Die Ratlosigkeit nach dem historischen Spiel der deutschen Nationalmannschaft gegen Schweden stand Spielern und Verantwortlichen sprichwörtlich ins Gesicht geschrieben. Die Frage nach den Gründen konnte auch lange nach dem Spiel keiner richtig beantworten. Lehren wolle man aus dieser Partie ziehen und die begangenen Fehler schnellstmöglich beheben, so die übereinstimmenden Aussagen der Nationalspieler.

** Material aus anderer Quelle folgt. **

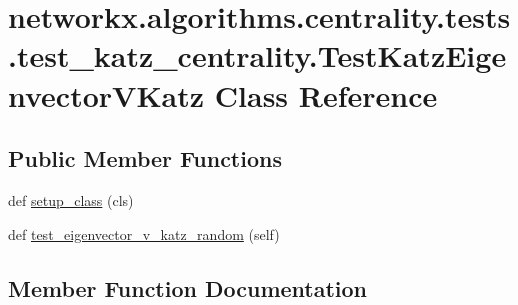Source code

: \hypertarget{classnetworkx_1_1algorithms_1_1centrality_1_1tests_1_1test__katz__centrality_1_1TestKatzEigenvectorVKatz}{}\section{networkx.\+algorithms.\+centrality.\+tests.\+test\+\_\+katz\+\_\+centrality.\+Test\+Katz\+Eigenvector\+V\+Katz Class Reference}
\label{classnetworkx_1_1algorithms_1_1centrality_1_1tests_1_1test__katz__centrality_1_1TestKatzEigenvectorVKatz}
\subsection*{Public Member Functions}
\begin{DoxyCompactItemize}
\item 
def \hyperlink{classnetworkx_1_1algorithms_1_1centrality_1_1tests_1_1test__katz__centrality_1_1TestKatzEigenvectorVKatz_aa1e2ccfdfbd4786031e489beb1ebea23}{setup\+\_\+class} (cls)
\item 
def \hyperlink{classnetworkx_1_1algorithms_1_1centrality_1_1tests_1_1test__katz__centrality_1_1TestKatzEigenvectorVKatz_aa09133adeb19ed3d6bde500ed4dacb28}{test\+\_\+eigenvector\+\_\+v\+\_\+katz\+\_\+random} (self)
\end{DoxyCompactItemize}


\subsection{Member Function Documentation}
\mbox{\label{classnetworkx_1_1algorithms_1_1centrality_1_1tests_1_1test__katz__centrality_1_1TestKatzEigenvectorVKatz_aa1e2ccfdfbd4786031e489beb1ebea23}} 
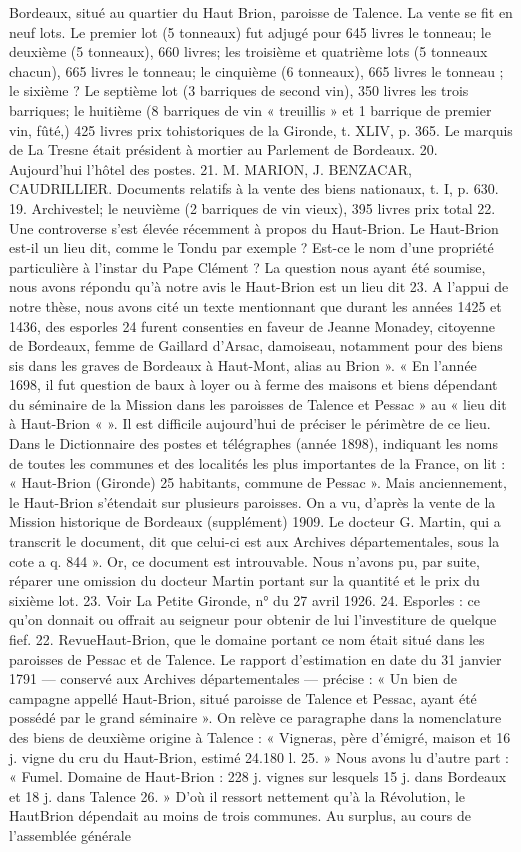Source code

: Bordeaux, situé au quartier du Haut Brion, paroisse de Talence. La vente se fit en neuf lots. Le premier lot (5 tonneaux) fut adjugé pour 645 livres le tonneau; le deuxième (5 tonneaux), 660 livres; les troisième et quatrième lots (5 tonneaux chacun), 665 livres le tonneau; le cinquième (6 tonneaux), 665 livres le tonneau ; le sixième ? Le septième lot (3 barriques de second vin), 350 livres les trois barriques; le huitième (8 barriques de vin « treuillis » et 1 barrique de premier vin, fûté,) 425 livres prix tohistoriques de la Gironde, t. XLIV, p. 365. Le marquis de La Tresne était président à mortier au Parlement de Bordeaux. 20. Aujourd'hui l'hôtel des postes. 21. M. MARION, J. BENZACAR, CAUDRILLIER. Documents relatifs à la vente des biens nationaux, t. I, p. 630. 19. Archivestel; le neuvième (2 barriques de vin vieux), 395 livres prix total 22. Une controverse s'est élevée récemment à propos du Haut-Brion. Le Haut-Brion est-il un lieu dit, comme le Tondu par exemple ? Est-ce le nom d'une propriété particulière à l'instar du Pape Clément ? La question nous ayant été soumise, nous avons répondu qu'à notre avis le Haut-Brion est un lieu dit 23. A l'appui de notre thèse, nous avons cité un texte mentionnant que durant les années 1425 et 1436, des esporles 24 furent consenties en faveur de Jeanne Monadey, citoyenne de Bordeaux, femme de Gaillard d'Arsac, damoiseau, notamment pour des biens sis dans les graves de Bordeaux à Haut-Mont, alias au Brion ». « En l'année 1698, il fut question de baux à loyer ou à ferme des maisons et biens dépendant du séminaire de la Mission dans les paroisses de Talence et Pessac » au « lieu dit à Haut-Brion « ». Il est difficile aujourd'hui de préciser le périmètre de ce lieu. Dans le Dictionnaire des postes et télégraphes (année 1898), indiquant les noms de toutes les communes et des localités les plus importantes de la France, on lit : « Haut-Brion (Gironde) 25 habitants, commune de Pessac ». Mais anciennement, le Haut-Brion s'étendait sur plusieurs paroisses. On a vu, d'après la vente de la Mission historique de Bordeaux (supplément) 1909. Le docteur G. Martin, qui a transcrit le document, dit que celui-ci est aux Archives départementales, sous la cote a q. 844 ». Or, ce document est introuvable. Nous n'avons pu, par suite, réparer une omission du docteur Martin portant sur la quantité et le prix du sixième lot. 23. Voir La Petite Gironde, n° du 27 avril 1926. 24. Esporles : ce qu'on donnait ou offrait au seigneur pour obtenir de lui l'investiture de quelque fief. 22. RevueHaut-Brion, que le domaine portant ce nom était situé dans les paroisses de Pessac et de Talence. Le rapport d'estimation en date du 31 janvier 1791 — conservé aux Archives départementales — précise : « Un bien de campagne appellé Haut-Brion, situé paroisse de Talence et Pessac, ayant été possédé par le grand séminaire ». On relève ce paragraphe dans la nomenclature des biens de deuxième origine à Talence : « Vigneras, père d'émigré, maison et 16 j. vigne du cru du Haut-Brion, estimé 24.180 l. 25. » Nous avons lu d'autre part : « Fumel. Domaine de Haut-Brion : 228 j. vignes sur lesquels 15 j. dans Bordeaux et 18 j. dans Talence 26. » D'où il ressort nettement qu'à la Révolution, le HautBrion dépendait au moins de trois communes. Au surplus, au cours de l'assemblée générale 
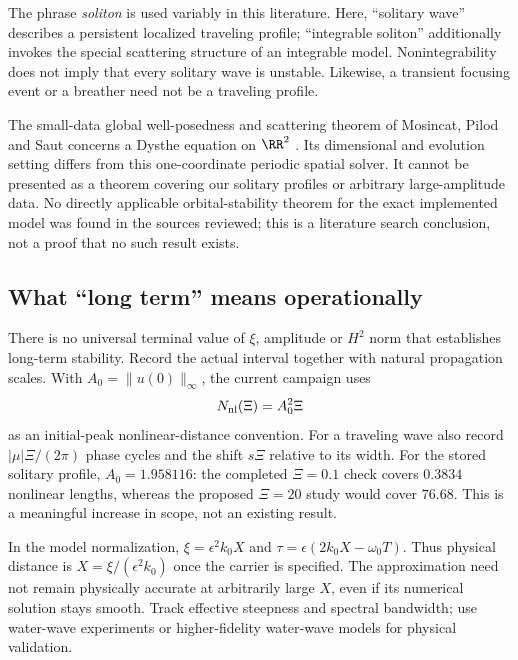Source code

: \documentclass[11pt]{article}
\begin{document}
The phrase \emph{soliton} is used variably in this literature. Here, ``solitary
wave'' describes a persistent localized traveling profile; ``integrable soliton''
additionally invokes the special scattering structure of an integrable model.
Nonintegrability does not imply that every solitary wave is unstable. Likewise,
a transient focusing event or a breather need not be a traveling profile.

The small-data global well-posedness and scattering theorem of Mosincat, Pilod
and Saut concerns a Dysthe equation on $\RR^2$ \cite{mps}. Its dimensional and
evolution setting differs from this one-coordinate periodic spatial solver.
It cannot be presented as a theorem covering our solitary profiles or arbitrary
large-amplitude data. No directly applicable orbital-stability theorem for the
exact implemented model was found in the sources reviewed; this is a literature
search conclusion, not a proof that no such result exists.

\subsection{What ``long term'' means operationally}
There is no universal terminal value of $\xi$, amplitude or $H^2$ norm that
establishes long-term stability. Record the actual interval together with
natural propagation scales. With $A_0=\|u(0)\|_\infty$, the current campaign uses
\[
N_{\rm nl}(\Xi)=A_0^2\Xi
\]
as an initial-peak nonlinear-distance convention. For a traveling wave also
record $|\mu|\Xi/(2\pi)$ phase cycles and the shift $s\Xi$ relative to its width.
For the stored solitary profile, $A_0=1.958116$: the completed $\Xi=0.1$ check
covers $0.3834$ nonlinear lengths, whereas the proposed $\Xi=20$ study would
cover $76.68$. This is a meaningful increase in scope, not an existing result.

In the model normalization, $\xi=\epsilon^2k_0X$ and
$\tau=\epsilon(2k_0X-\omega_0T)$. Thus physical distance is
$X=\xi/(\epsilon^2k_0)$ once the carrier is specified. The approximation need
not remain physically accurate at arbitrarily large $X$, even if its numerical
solution stays smooth. Track effective steepness and spectral bandwidth; use
water-wave experiments or higher-fidelity water-wave models for physical validation.

\newpage
\end{document}
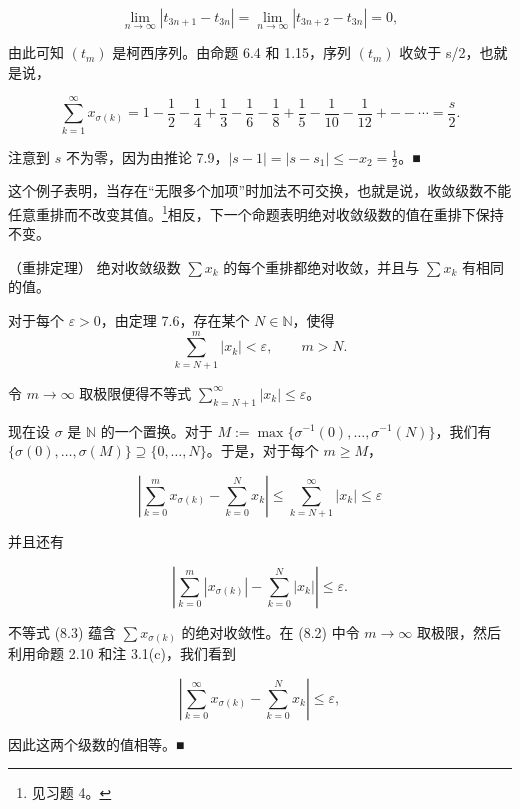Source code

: \begin{example}
\[
\lim_{n\to\infty}\left|t_{3n+1}-t_{3n}\right|=\lim_{n\to\infty}\left|t_{3n+2}-t_{3n}\right|=0,
\]

由此可知 $ (t_{m}) $ 是柯西序列。由命题 6.4 和 1.15，序列 $ (t_{m}) $ 收敛于 s/2，也就是说，

\[
\sum_{k=1}^{\infty}x_{\sigma(k)}=1-\frac{1}{2}-\frac{1}{4}+\frac{1}{3}-\frac{1}{6}-\frac{1}{8}+\frac{1}{5}-\frac{1}{10}-\frac{1}{12}+--\cdots=\frac{s}{2}.
\]

注意到 $s$ 不为零，因为由推论 7.9，$|s-1|=|s-s_1|\leq-x_2=\frac{1}{2}$。■

这个例子表明，当存在“无限多个加项”时加法不可交换，也就是说，收敛级数不能任意重排而不改变其值。\footnote{见习题 4。}相反，下一个命题表明绝对收敛级数的值在重排下保持不变。

\end{example}

\begin{theorem}

（重排定理） 绝对收敛级数 $ \sum x_k $ 的每个重排都绝对收敛，并且与 $ \sum x_k $ 有相同的值。

\proofhead
对于每个 $ \varepsilon > 0 $，由定理 7.6，存在某个 $ N \in \mathbb{N} $，使得
\[
\sum_{k=N+1}^{m}\left|x_{k}\right|<\varepsilon,\qquad m>N.
\]

令 $ m \to \infty $ 取极限便得不等式 $ \sum_{k=N+1}^{\infty} |x_k| \leq \varepsilon $。

现在设 $ \sigma $ 是 $ \mathbb{N} $ 的一个置换。对于 $ M := \max\{\sigma^{-1}(0), \ldots, \sigma^{-1}(N)\} $，我们有 $ \{\sigma(0), \ldots, \sigma(M)\} \supseteq \{0, \ldots, N\} $。于是，对于每个 $ m \geq M $，

\begin{equation}
\left|\sum_{k=0}^{m}x_{\sigma(k)}-\sum_{k=0}^{N}x_{k}\right|\leq\sum_{k=N+1}^{\infty}\left|x_{k}\right|\leq\varepsilon
\end{equation}

并且还有

\begin{equation}
\left|\sum_{k=0}^{m}\left|x_{\sigma(k)}\right|-\sum_{k=0}^{N}\left|x_{k}\right|\right|\leq\varepsilon.
\end{equation}

不等式 (8.3) 蕴含 $ \sum x_{\sigma(k)} $ 的绝对收敛性。在 (8.2) 中令 $ m \to \infty $ 取极限，然后利用命题 2.10 和注 3.1(c)，我们看到

\[
\left|\sum_{k=0}^{\infty}x_{\sigma(k)}-\sum_{k=0}^{N}x_{k}\right|\leq\varepsilon,
\]

因此这两个级数的值相等。■

\end{theorem}

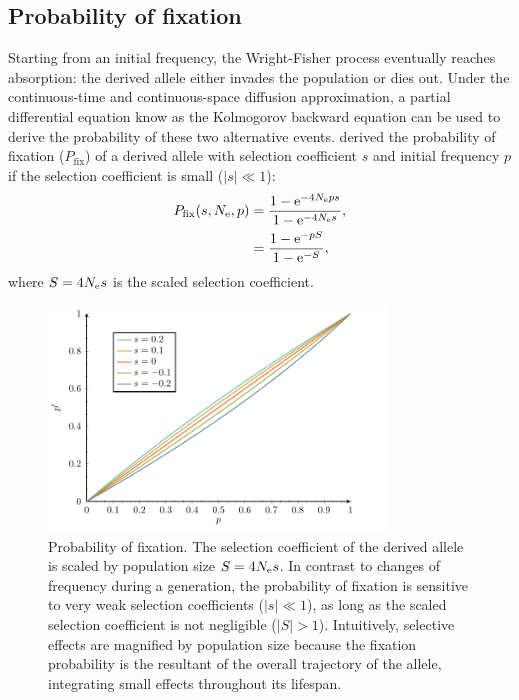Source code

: \subsection{Probability of fixation}

Starting from an initial frequency, the Wright-Fisher process eventually reaches absorption: the derived \gls{allele} either invades the population or dies out.
Under the continuous-time and continuous-space diffusion approximation, a partial differential equation know as the Kolmogorov backward equation can be used to derive the probability of these two alternative events.
\citet{Kimura1962} derived the probability of fixation ($P_{\mathrm{fix}}$) of a derived \gls{allele} with selection coefficient $s$ and initial frequency $p$ if the selection coefficient is small ($|s| \ll 1$):
\begin{align}
    P_{\mathrm{fix}}(s, N_{\textrm{e}}, p) & = \dfrac{1 - \mathrm{e}^{-4 N_{\textrm{e}} p s }}{1 - \mathrm{e}^{-4 N_{\textrm{e}} s}},\\
    & = \dfrac{1 - \mathrm{e}^{- p S }}{1 - \mathrm{e}^{-S}},
\end{align}
where $S = 4 N_{\textrm{e}} s$ is the scaled selection coefficient.
\begin{figure}[h]
    \centering
    \includegraphics[width=0.8\textwidth, page=3] {figures.pdf}
    \caption[Probability of fixation]{
    Probability of fixation.
    The selection coefficient of the derived \gls{allele} is scaled by population size $S=4 N_{\textrm{e}} s$.
    In contrast to changes of frequency during a generation, the probability of fixation is sensitive to very weak selection coefficients ($|s| \ll 1$), as long as the scaled selection coefficient is not negligible ($|S| > 1$).
    Intuitively, selective effects are magnified by population size because the fixation probability is the resultant of the overall trajectory of the \gls{allele}, integrating small effects throughout its lifespan. }
\end{figure}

Eines ist jedoch sicher: Noch nie ist ein DFB-Team in dieser Weise und Geschwindigkeit vom Himmel in die Hölle gestürzt. Das hatte es in 867 Länderspielen seit 1908 so noch nicht gegeben. Und obwohl das Team von Bundestrainer Joachim Löw gegen Gruppengegner Irland begeisterte und auch die ersten 60 Minuten gegen Schweden traumhaften Fußball zelebrierte, werden die Zweifel immer größer, ob es für das erklärte Ziel reicht, Weltmeister 2014 zu werden.

"Alle sind schuld"

Nach dem Ausscheiden gegen Italien bei der Europameisterschaft im Sommer waren bereits erste Indizien zu erkennen, die nun immer offensichtlicher werden: Wer übernimmt Verantwortung, wenn ein Spiel mal nicht so läuft wie geplant? "Es hieß hinterher, alle sind schuld. Aber das ist das Problem. Das nennt man Verantwortungsdiffusion. Jeder denkt, der andere muss es machen. In so einer Situation muss die Initiative aber von einem Einzelnen ausgehen", sagt Sportpsychologe Henning Plessner. Teammanager Oliver Bierhoff mochte jedoch keinen einzelnen Führungsspieler an den Pranger stellen. "Es ist dann nicht nur ein Spieler gefragt", meint der ehemalige Stürmer. "Wir müssen einfach lernen, im Moment der Schwierigkeit ein System zu wahren. Bälle halten, die Mannschaftsteile wieder ordnen und Führungsstärke ausstrahlen."

Auch Doppeltorschütze Miroslav Klose (l.) konnte das Zusammenbrechen der DFB-Elf nicht verhindern. (Foto: dpa)
Auch Doppeltorschütze Miroslav Klose (l.) konnte das Zusammenbrechen der DFB-Elf nicht verhindernBild: picture-alliance/dpa

Löw überfordert

Doch offensichtlich fehlte den etablierten DFB-Spielern wie beispielsweise Bastian Schweinsteiger, Philipp Lahm oder auch Manuel Neuer der Mut, die eigenen Mitspieler zur Ordnung zu rufen. Hätte Sami Khedira mit seiner Kampfkraft und Körpersprache das Abwehr-Fiasko verhindern können? Doch der Mittelfeld-Star konnte verletzungsbedingt nicht mitspielen. Und auch Joachim Löw schien mit der Situation überfordert zu sein.

Denn statt mit einem erfahrenen Einwechselspieler den Versuch zu unternehmen, wieder etwas Struktur ins deutsche Spiel zu bekommen, wechselte Löw Mario Götze ein, der ohne Frage, ein brillanter Fußballer ist, aber keinerlei Führungsaufgaben übernehmen kann – zumindest noch nicht. Führungsspieler Bastian Schweinsteiger "hätte auf dem Platz möglicherweise mehr Verantwortung übernehmen müssen", sagt Psychologe Plessner.

"Zusammenbruch" verhindern

Die deutsche Mannschaft ist gut, sogar sehr gut. Sie ist gespickt mit Spielern der Extraklasse und so lange alles nach Plan verläuft, kann die Löw-Elf jeden Gegner beherrschen. Doch kommt es zu Ausnahmesituationen, zu unvorhersehbaren Ereignissen auf dem Platz, mangelt es dem Team an Kraft und Willen, die Widerstände zu überwinden. "Wir sind nicht in der Lage gewesen, den Stecker wieder reinzustecken", erklärte Bierhoff das Auseinanderbrechen der DFB-Elf.

Für den Bundestrainer wird es auf dem Weg zur WM 2014 in Brasilien jetzt darauf ankommen, die Balance zwischen einer stabilen Abwehrleistung und einer erfolgreichen Offensive zu finden und nach Lösungen zu suchen, die einen solchen "Zusammenbruch" verhindern. Möglicherweise braucht es dafür den oft zitierten verlängerten Arm des Trainers auf dem Platz, der für Stabilität innerhalb der Mannschaft sorgt und in kritischen Situationen auch mal Verantwortung übernehmen kann. Nur wurde der bisher noch nicht gesichtet.